[Saved entries]

# # # # #

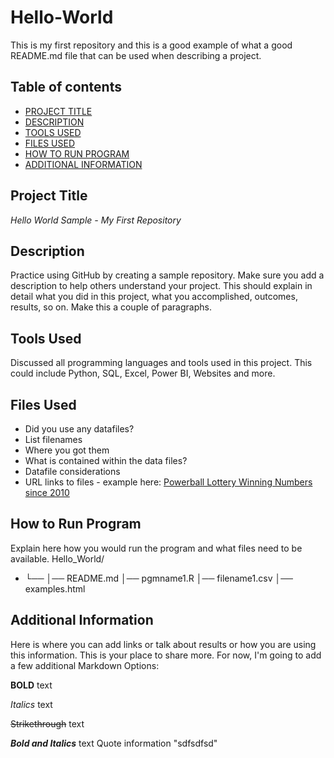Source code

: # Hello-World
This is my first repository and this is a good example of what a good README.md file that can be used when describing a project. 

## Table of contents

- [PROJECT TITLE](#Project-Title)
- [DESCRIPTION](#Description)
- [TOOLS USED](#Tools-Used)
- [FILES USED](#Files-Used)
- [HOW TO RUN PROGRAM](#How-To-Run-Program)
- [ADDITIONAL INFORMATION](#Additional-Information)


## Project Title

*Hello World Sample - My First Repository*

## Description

Practice using GitHub by creating a sample repository. Make sure you add a description to help others understand your project. This should explain in detail what you did in this project, what you accomplished, outcomes, results, so on. Make this a couple of paragraphs.

## Tools Used

Discussed all programming languages and tools used in this project. This could include Python, SQL, Excel, Power BI, Websites and more.

## Files Used

- Did you use any datafiles?
- List filenames
- Where you got them
- What is contained within the data files?
- Datafile considerations
- URL links to files - example here: [Powerball Lottery Winning Numbers since 2010](https://catalog.data.gov/dataset/lottery-powerball-winning-numbers-beginning-2010)

## How to Run Program

Explain here how you would run the program and what files need to be available.
Hello_World/
- └── 
    │── README.md
    │── pgmname1.R
    │── filename1.csv
    │── examples.html

## Additional Information

Here is where you can add links or talk about results or how you are using this information. This is your place to share more.
For now, I'm going to add a few additional Markdown Options:

**BOLD** text

*Italics* text

~~Strikethrough~~ text

***Bold and Italics*** text
Quote information "sdfsdfsd"
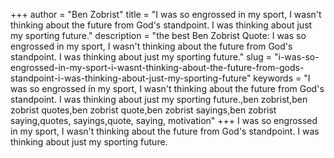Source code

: +++
author = "Ben Zobrist"
title = "I was so engrossed in my sport, I wasn't thinking about the future from God's standpoint. I was thinking about just my sporting future."
description = "the best Ben Zobrist Quote: I was so engrossed in my sport, I wasn't thinking about the future from God's standpoint. I was thinking about just my sporting future."
slug = "i-was-so-engrossed-in-my-sport-i-wasnt-thinking-about-the-future-from-gods-standpoint-i-was-thinking-about-just-my-sporting-future"
keywords = "I was so engrossed in my sport, I wasn't thinking about the future from God's standpoint. I was thinking about just my sporting future.,ben zobrist,ben zobrist quotes,ben zobrist quote,ben zobrist sayings,ben zobrist saying,quotes, sayings,quote, saying, motivation"
+++
I was so engrossed in my sport, I wasn't thinking about the future from God's standpoint. I was thinking about just my sporting future.
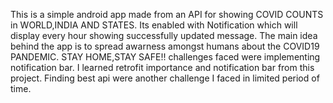 This is a simple android app made from an API for showing COVID COUNTS in WORLD,INDIA AND STATES.
Its enabled with Notification which will display every hour showing successfully updated message.
The main idea behind the app is to spread awarness amongst humans about the COVID19 PANDEMIC.
STAY HOME,STAY SAFE!!
challenges faced were implementing notification bar.
I learned retrofit importance and notification bar from this project.
Finding best api were another challenge I faced in limited period of time.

# # # # #

** Work item **
Nothing but the lines from the start of the records through the line holding "- [HOW TO RUN PROGRAM](#How-To-Run-Program)" should be printed, exactly as written and with the pictures left out.

** Exercise solution **
Source code

: # Hello-World
This is my first repository and this is a good example of what a good README.md file that can be used when describing a project. 

## Table of contents

- [PROJECT TITLE](#Project-Title)
- [DESCRIPTION](#Description)
- [TOOLS USED](#Tools-Used)
- [FILES USED](#Files-Used)
- [HOW TO RUN PROGRAM](#How-To-Run-Program)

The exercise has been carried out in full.